Methamphetamine, usually referred to simply as meth, is a serious amphetamine that delivers some equally serious blows to the bodies of users. Although the possession, distribution and use of meth are illegal in the US, use of the drug continues to rise in this country, according to the DEA. Some people blame this increase on Mexican drug cartels while others link it to the easy-to-buy ingredients involved in meth production. Whatever the case may be, this increase in meth use should be taken seriously. Meth is a neurotoxin that wages war on nearly all parts of a user’s body. Here are the five main targets.
1. The Heart
The use of meth can be incredibly damaging for the human heart. Meth use can result in a rapid heart rate, increased blood pressure, an irregular heart beat, damage to the blood vessels, inflammation that affects the lining of the heart and stroke.
2. The Brain
Meth can hijack a user’s brain and disrupt normal brain functioning. Using the drug, especially over a long period of time, can cause anxiety, insomnia, disturbances in mood, confusion, molecular and chemical changes in the brain, compromised motor skills, behaviors that are obsessive and repetitive, restlessness, depression, methamphetamine psychosis, suicidal thoughts and behaviors, increased violence, a reduced capacity for verbal learning and emotional and cognitive problems, especially impacting memory.
3. The Skin
Meth use often shows through the skin of a user. Some of the negative impacts meth can have on the skin include acne, flushing and dry skin.
4. The Muscles
Using meth can impair muscle functioning in many ways, including twitching, tremors and increased movement.

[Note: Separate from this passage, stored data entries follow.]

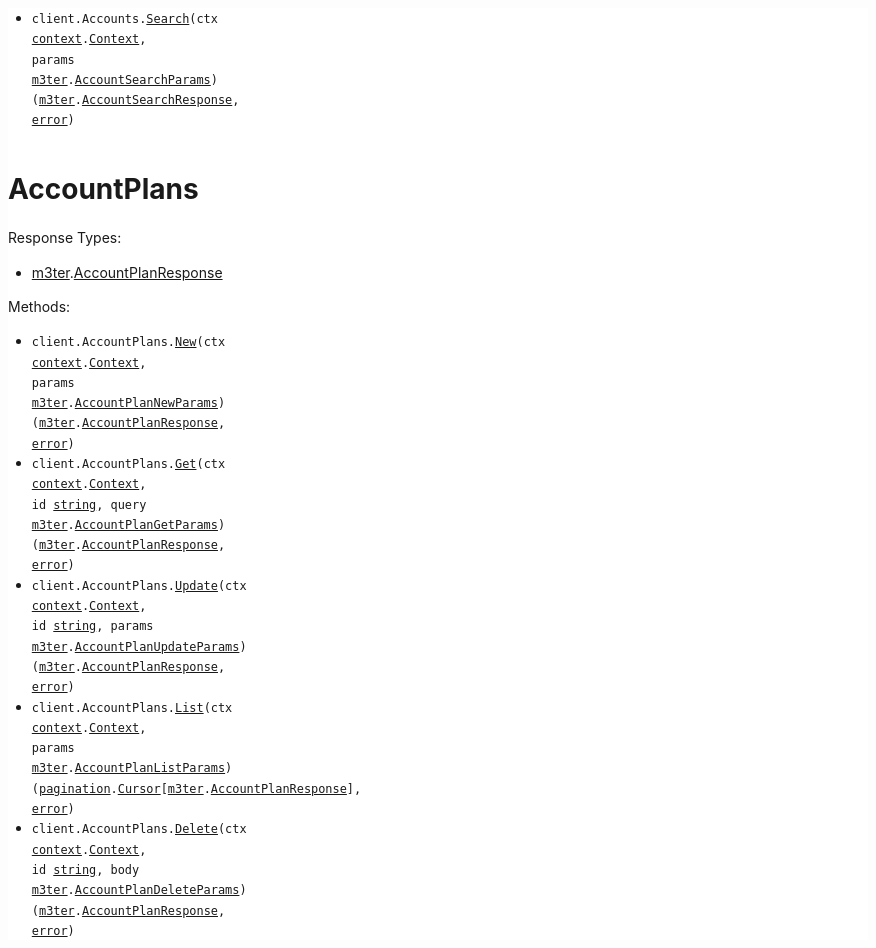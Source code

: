 - <code title="get /organizations/{orgId}/accounts/search">client.Accounts.<a href="https://pkg.go.dev/github.com/m3ter-com/m3ter-sdk-go#AccountService.Search">Search</a>(ctx <a href="https://pkg.go.dev/context">context</a>.<a href="https://pkg.go.dev/context#Context">Context</a>, params <a href="https://pkg.go.dev/github.com/m3ter-com/m3ter-sdk-go">m3ter</a>.<a href="https://pkg.go.dev/github.com/m3ter-com/m3ter-sdk-go#AccountSearchParams">AccountSearchParams</a>) (<a href="https://pkg.go.dev/github.com/m3ter-com/m3ter-sdk-go">m3ter</a>.<a href="https://pkg.go.dev/github.com/m3ter-com/m3ter-sdk-go#AccountSearchResponse">AccountSearchResponse</a>, <a href="https://pkg.go.dev/builtin#error">error</a>)</code>

# AccountPlans

Response Types:

- <a href="https://pkg.go.dev/github.com/m3ter-com/m3ter-sdk-go">m3ter</a>.<a href="https://pkg.go.dev/github.com/m3ter-com/m3ter-sdk-go#AccountPlanResponse">AccountPlanResponse</a>

Methods:

- <code title="post /organizations/{orgId}/accountplans">client.AccountPlans.<a href="https://pkg.go.dev/github.com/m3ter-com/m3ter-sdk-go#AccountPlanService.New">New</a>(ctx <a href="https://pkg.go.dev/context">context</a>.<a href="https://pkg.go.dev/context#Context">Context</a>, params <a href="https://pkg.go.dev/github.com/m3ter-com/m3ter-sdk-go">m3ter</a>.<a href="https://pkg.go.dev/github.com/m3ter-com/m3ter-sdk-go#AccountPlanNewParams">AccountPlanNewParams</a>) (<a href="https://pkg.go.dev/github.com/m3ter-com/m3ter-sdk-go">m3ter</a>.<a href="https://pkg.go.dev/github.com/m3ter-com/m3ter-sdk-go#AccountPlanResponse">AccountPlanResponse</a>, <a href="https://pkg.go.dev/builtin#error">error</a>)</code>
- <code title="get /organizations/{orgId}/accountplans/{id}">client.AccountPlans.<a href="https://pkg.go.dev/github.com/m3ter-com/m3ter-sdk-go#AccountPlanService.Get">Get</a>(ctx <a href="https://pkg.go.dev/context">context</a>.<a href="https://pkg.go.dev/context#Context">Context</a>, id <a href="https://pkg.go.dev/builtin#string">string</a>, query <a href="https://pkg.go.dev/github.com/m3ter-com/m3ter-sdk-go">m3ter</a>.<a href="https://pkg.go.dev/github.com/m3ter-com/m3ter-sdk-go#AccountPlanGetParams">AccountPlanGetParams</a>) (<a href="https://pkg.go.dev/github.com/m3ter-com/m3ter-sdk-go">m3ter</a>.<a href="https://pkg.go.dev/github.com/m3ter-com/m3ter-sdk-go#AccountPlanResponse">AccountPlanResponse</a>, <a href="https://pkg.go.dev/builtin#error">error</a>)</code>
- <code title="put /organizations/{orgId}/accountplans/{id}">client.AccountPlans.<a href="https://pkg.go.dev/github.com/m3ter-com/m3ter-sdk-go#AccountPlanService.Update">Update</a>(ctx <a href="https://pkg.go.dev/context">context</a>.<a href="https://pkg.go.dev/context#Context">Context</a>, id <a href="https://pkg.go.dev/builtin#string">string</a>, params <a href="https://pkg.go.dev/github.com/m3ter-com/m3ter-sdk-go">m3ter</a>.<a href="https://pkg.go.dev/github.com/m3ter-com/m3ter-sdk-go#AccountPlanUpdateParams">AccountPlanUpdateParams</a>) (<a href="https://pkg.go.dev/github.com/m3ter-com/m3ter-sdk-go">m3ter</a>.<a href="https://pkg.go.dev/github.com/m3ter-com/m3ter-sdk-go#AccountPlanResponse">AccountPlanResponse</a>, <a href="https://pkg.go.dev/builtin#error">error</a>)</code>
- <code title="get /organizations/{orgId}/accountplans">client.AccountPlans.<a href="https://pkg.go.dev/github.com/m3ter-com/m3ter-sdk-go#AccountPlanService.List">List</a>(ctx <a href="https://pkg.go.dev/context">context</a>.<a href="https://pkg.go.dev/context#Context">Context</a>, params <a href="https://pkg.go.dev/github.com/m3ter-com/m3ter-sdk-go">m3ter</a>.<a href="https://pkg.go.dev/github.com/m3ter-com/m3ter-sdk-go#AccountPlanListParams">AccountPlanListParams</a>) (<a href="https://pkg.go.dev/github.com/m3ter-com/m3ter-sdk-go/packages/pagination">pagination</a>.<a href="https://pkg.go.dev/github.com/m3ter-com/m3ter-sdk-go/packages/pagination#Cursor">Cursor</a>[<a href="https://pkg.go.dev/github.com/m3ter-com/m3ter-sdk-go">m3ter</a>.<a href="https://pkg.go.dev/github.com/m3ter-com/m3ter-sdk-go#AccountPlanResponse">AccountPlanResponse</a>], <a href="https://pkg.go.dev/builtin#error">error</a>)</code>
- <code title="delete /organizations/{orgId}/accountplans/{id}">client.AccountPlans.<a href="https://pkg.go.dev/github.com/m3ter-com/m3ter-sdk-go#AccountPlanService.Delete">Delete</a>(ctx <a href="https://pkg.go.dev/context">context</a>.<a href="https://pkg.go.dev/context#Context">Context</a>, id <a href="https://pkg.go.dev/builtin#string">string</a>, body <a href="https://pkg.go.dev/github.com/m3ter-com/m3ter-sdk-go">m3ter</a>.<a href="https://pkg.go.dev/github.com/m3ter-com/m3ter-sdk-go#AccountPlanDeleteParams">AccountPlanDeleteParams</a>) (<a href="https://pkg.go.dev/github.com/m3ter-com/m3ter-sdk-go">m3ter</a>.<a href="https://pkg.go.dev/github.com/m3ter-com/m3ter-sdk-go#AccountPlanResponse">AccountPlanResponse</a>, <a href="https://pkg.go.dev/builtin#error">error</a>)</code>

5. Other Physical Side Effects
The laundry list of physical side effects of meth use continues with symptoms like dizziness, numbness, increased body temperature, digestive disturbances resulting in constipation and diarrhea, pallor, “meth mouth,” which is an early decay and loss of teeth, regardless of how the user receives doses of meth, and anorexia.
In addition to the ways that meth can negatively impact a user’s body, the substance carries with it many other types of consequences, as well. As a highly addictive drug, tolerance develops with meth and typically increases quickly for those that use regularly. Regular meth users have an increased risk of developing Parkinson’s disease and damaged dopamine and serotonin neurons. They also have an increased risk for sexually transmitted diseases and infections, especially HIV.
Overdosing on meth can cause many serious conditions, including cerebral hemorrhage, renal failure, pulmonary hypertension and cardiogenic shock, among others.
The consequences of meth use are incredibly severe and some of them can never be reversed. If you’re struggling with an addiction to meth, be an honest advocate for yourself and seek out professional help before it’s too late. Virtually every part of your body can be destroyed through the use of meth. No amount of perceived pleasure or increase in energy is worth the health risks associated with the use of meth.